Urban rewilding is an urban design and ecological process that is working to counter the environmental, economic, and social problems that are created by urban sprawl.
Rewilding urban areas requires a set of approaches and techniques for making the landscape in towns and cities more natural. It consists of a range of projects, from introducing new habitats for wildlife to improving green spaces for people. The idea is that by bringing back natural environments into urban areas it will lead to better quality of life for people in those areas as well as better quality of life for wildlife.
Some proponents of rewilding say that it can also help improve biodiversity by creating new habitats where there weren’t any before, as well as reducing flooding risks because it can reduce impervious surfaces in urban areas like concrete.
Urban rewilding is a pivotal part of an eco-friendly city’s strategy. It encourages citizens to take responsibility for their environment and it also gives them the opportunity to participate in the movement.

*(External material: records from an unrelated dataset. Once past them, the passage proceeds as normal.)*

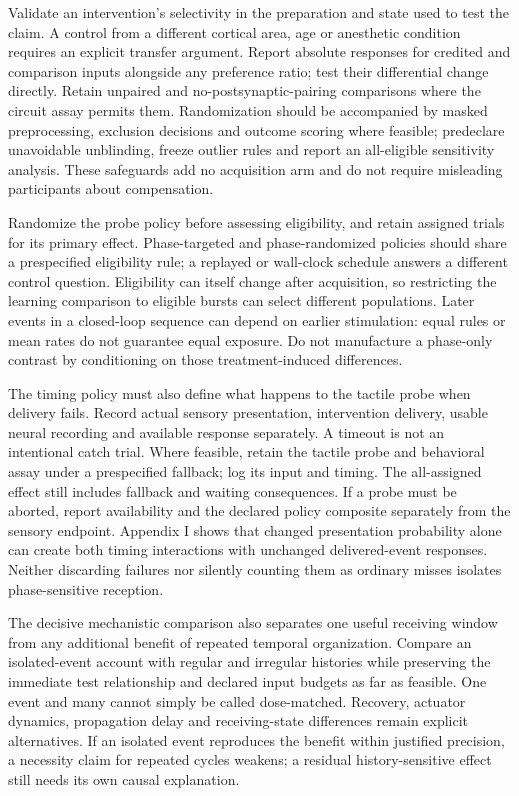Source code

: \documentclass[
  american,
  11pt,
  letterpaper,
]{article}
\begin{document}
Validate an intervention's selectivity in the preparation and state used to test the claim. A control from a different cortical area, age or anesthetic condition requires an explicit transfer argument. Report absolute responses for credited and comparison inputs alongside any preference ratio; test their differential change directly. Retain unpaired and no-postsynaptic-pairing comparisons where the circuit assay permits them. Randomization should be accompanied by masked preprocessing, exclusion decisions and outcome scoring where feasible; predeclare unavoidable unblinding, freeze outlier rules and report an all-eligible sensitivity analysis. These safeguards add no acquisition arm and do not require misleading participants about compensation.

Randomize the probe policy before assessing eligibility, and retain assigned trials for its primary effect. Phase-targeted and phase-randomized policies should share a prespecified eligibility rule; a replayed or wall-clock schedule answers a different control question. Eligibility can itself change after acquisition, so restricting the learning comparison to eligible bursts can select different populations. Later events in a closed-loop sequence can depend on earlier stimulation: equal rules or mean rates do not guarantee equal exposure. Do not manufacture a phase-only contrast by conditioning on those treatment-induced differences.

The timing policy must also define what happens to the tactile probe when delivery fails. Record actual sensory presentation, intervention delivery, usable neural recording and available response separately. A timeout is not an intentional catch trial. Where feasible, retain the tactile probe and behavioral assay under a prespecified fallback; log its input and timing. The all-assigned effect still includes fallback and waiting consequences. If a probe must be aborted, report availability and the declared policy composite separately from the sensory endpoint. Appendix I shows that changed presentation probability alone can create both timing interactions with unchanged delivered-event responses. Neither discarding failures nor silently counting them as ordinary misses isolates phase-sensitive reception.

The decisive mechanistic comparison also separates one useful receiving window from any additional benefit of repeated temporal organization. Compare an isolated-event account with regular and irregular histories while preserving the immediate test relationship and declared input budgets as far as feasible. One event and many cannot simply be called dose-matched. Recovery, actuator dynamics, propagation delay and receiving-state differences remain explicit alternatives. If an isolated event reproduces the benefit within justified precision, a necessity claim for repeated cycles weakens; a residual history-sensitive effect still needs its own causal explanation.
\end{document}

The process starts with identifying a suitable location, how large it should be, as well as what species are to be introduced into the new urban habitat. In Ireland, urban rewilding initiatives have been set up in various locations all around the country.
One of the most successful projects is Lough Lannagh Wetland Reserve in County Galway which has already produced red squirrel populations and much more biodiversity. At a smaller scale public parks now have dedicated space given to wild flower meadows and Trinity college has started wilding their patch in the heart of Dublin city.